Computer interventions (three RCTs): All three studies reported that antibiotic behaviour was improved following computer interventions. One study reported that antibiotic prescription rates were reduced by 34% (95% CI 14% to 54%) and that the intervention increased compliance with the recommended management plan (RD 41%, 95% CI 29% to 53%). One study reported a significant decrease in duration of prescribed antibiotic courses in the intervention compared to the control arm (RD 34%, 95% CI 29% to 39%) but found no significant difference in terms of the proportion of antibiotics prescribed. The third study found a significant improvement in antibiotic treatment (RD 15%, 95% CI 2% to 13%) in the intervention group, but no significant difference in amoxicillin use or duration of antibiotic prescription.

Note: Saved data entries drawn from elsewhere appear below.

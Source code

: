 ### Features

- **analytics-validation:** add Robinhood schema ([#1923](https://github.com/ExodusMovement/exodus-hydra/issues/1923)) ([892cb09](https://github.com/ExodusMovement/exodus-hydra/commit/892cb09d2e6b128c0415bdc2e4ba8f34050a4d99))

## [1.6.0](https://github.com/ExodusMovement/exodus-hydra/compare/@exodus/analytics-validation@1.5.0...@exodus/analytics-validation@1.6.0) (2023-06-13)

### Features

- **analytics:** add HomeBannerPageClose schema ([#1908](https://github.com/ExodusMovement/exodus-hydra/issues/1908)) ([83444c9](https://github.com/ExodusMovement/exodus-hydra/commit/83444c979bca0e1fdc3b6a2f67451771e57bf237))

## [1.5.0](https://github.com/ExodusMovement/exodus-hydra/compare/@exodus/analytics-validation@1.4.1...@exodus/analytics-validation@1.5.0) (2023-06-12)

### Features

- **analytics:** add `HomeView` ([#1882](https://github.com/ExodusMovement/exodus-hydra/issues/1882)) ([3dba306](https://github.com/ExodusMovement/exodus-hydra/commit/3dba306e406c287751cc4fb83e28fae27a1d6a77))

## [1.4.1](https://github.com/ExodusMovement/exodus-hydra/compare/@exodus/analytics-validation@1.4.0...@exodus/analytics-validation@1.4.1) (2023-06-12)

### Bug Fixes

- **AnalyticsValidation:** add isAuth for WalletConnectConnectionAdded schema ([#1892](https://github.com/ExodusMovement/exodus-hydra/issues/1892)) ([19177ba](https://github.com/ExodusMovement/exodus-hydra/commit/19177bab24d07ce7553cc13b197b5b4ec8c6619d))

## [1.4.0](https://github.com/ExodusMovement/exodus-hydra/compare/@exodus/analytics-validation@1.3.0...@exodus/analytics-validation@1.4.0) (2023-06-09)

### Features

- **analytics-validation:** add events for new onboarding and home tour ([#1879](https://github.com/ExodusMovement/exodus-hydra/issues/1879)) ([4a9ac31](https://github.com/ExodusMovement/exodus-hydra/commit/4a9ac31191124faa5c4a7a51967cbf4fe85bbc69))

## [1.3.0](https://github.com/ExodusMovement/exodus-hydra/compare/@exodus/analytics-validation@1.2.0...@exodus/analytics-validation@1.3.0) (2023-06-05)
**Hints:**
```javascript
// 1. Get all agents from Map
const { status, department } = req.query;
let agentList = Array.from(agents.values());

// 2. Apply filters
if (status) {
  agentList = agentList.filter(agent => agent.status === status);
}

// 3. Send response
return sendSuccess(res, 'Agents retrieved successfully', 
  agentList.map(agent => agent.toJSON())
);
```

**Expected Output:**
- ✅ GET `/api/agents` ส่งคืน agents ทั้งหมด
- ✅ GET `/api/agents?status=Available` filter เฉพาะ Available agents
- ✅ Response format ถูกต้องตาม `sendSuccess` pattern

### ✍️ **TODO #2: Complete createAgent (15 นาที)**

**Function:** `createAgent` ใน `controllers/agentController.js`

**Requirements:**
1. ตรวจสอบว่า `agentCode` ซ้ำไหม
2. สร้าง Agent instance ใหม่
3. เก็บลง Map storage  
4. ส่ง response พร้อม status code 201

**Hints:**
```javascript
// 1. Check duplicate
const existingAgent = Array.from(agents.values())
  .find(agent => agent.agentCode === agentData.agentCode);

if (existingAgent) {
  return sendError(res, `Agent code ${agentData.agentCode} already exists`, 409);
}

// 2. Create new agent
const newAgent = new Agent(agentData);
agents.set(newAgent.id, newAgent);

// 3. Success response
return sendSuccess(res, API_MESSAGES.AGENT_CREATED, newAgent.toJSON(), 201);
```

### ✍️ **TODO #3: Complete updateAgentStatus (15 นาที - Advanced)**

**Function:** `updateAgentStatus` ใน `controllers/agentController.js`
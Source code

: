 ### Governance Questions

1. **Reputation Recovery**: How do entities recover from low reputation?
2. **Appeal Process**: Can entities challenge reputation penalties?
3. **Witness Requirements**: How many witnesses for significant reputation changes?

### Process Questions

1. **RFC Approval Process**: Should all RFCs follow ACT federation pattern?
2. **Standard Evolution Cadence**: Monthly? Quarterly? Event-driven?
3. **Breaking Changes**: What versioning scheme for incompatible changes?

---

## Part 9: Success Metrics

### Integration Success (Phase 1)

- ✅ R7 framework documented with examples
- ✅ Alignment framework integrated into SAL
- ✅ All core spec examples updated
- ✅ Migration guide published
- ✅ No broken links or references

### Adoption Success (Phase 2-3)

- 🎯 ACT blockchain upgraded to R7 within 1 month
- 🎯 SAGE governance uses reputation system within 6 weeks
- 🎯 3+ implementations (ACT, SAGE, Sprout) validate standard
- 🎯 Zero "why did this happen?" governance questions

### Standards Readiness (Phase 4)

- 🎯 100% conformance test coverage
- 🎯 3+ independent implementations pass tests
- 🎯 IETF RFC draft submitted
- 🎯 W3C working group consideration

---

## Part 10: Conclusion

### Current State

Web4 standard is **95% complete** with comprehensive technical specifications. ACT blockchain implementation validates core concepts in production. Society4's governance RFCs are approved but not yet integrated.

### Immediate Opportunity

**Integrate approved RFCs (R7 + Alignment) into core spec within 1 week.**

Educational Sessions (two RCTs, one non-randomised study, one controlled before-and-after study): One study found that an educational intervention increased adherence to recommendations (RD 8%, 95% CI 4% to 11%) and another found that the educational intervention improved knowledge of compliance enhancing strategies (RD 28%, 95% CI 4% to 51% and RD 29%, 95% CI 5% to 53%) but showed little evidence of improvement in self report of compliance. Two studies reported improvement in antibiotic prescribing rates in the educational intervention group compared to control (RD 2%, 95% CI 0 to 5% and RD 17%, 95% CI 10% to 25%).
Other interventions (two RCTs, one controlled before-and-after study): A combination of a training video and risk factor checklist increased appropriate referral by the general practitioner to the otolaryngologist (RD 37%, 95% CI 25% to 49%). A collaborative protocol development combined with educational materials reduced antibiotic prescription rate (OR 0.60, 95% CI 0.43 to 0.83). Collaborative protocol development alone also increased the proportion of prescriptions that followed the protocol (p<0.001). Discussion and providing a protocol decreased prescription rates of courses of multiple antibiotics (RD 22%, 95% CI 10% to 35%).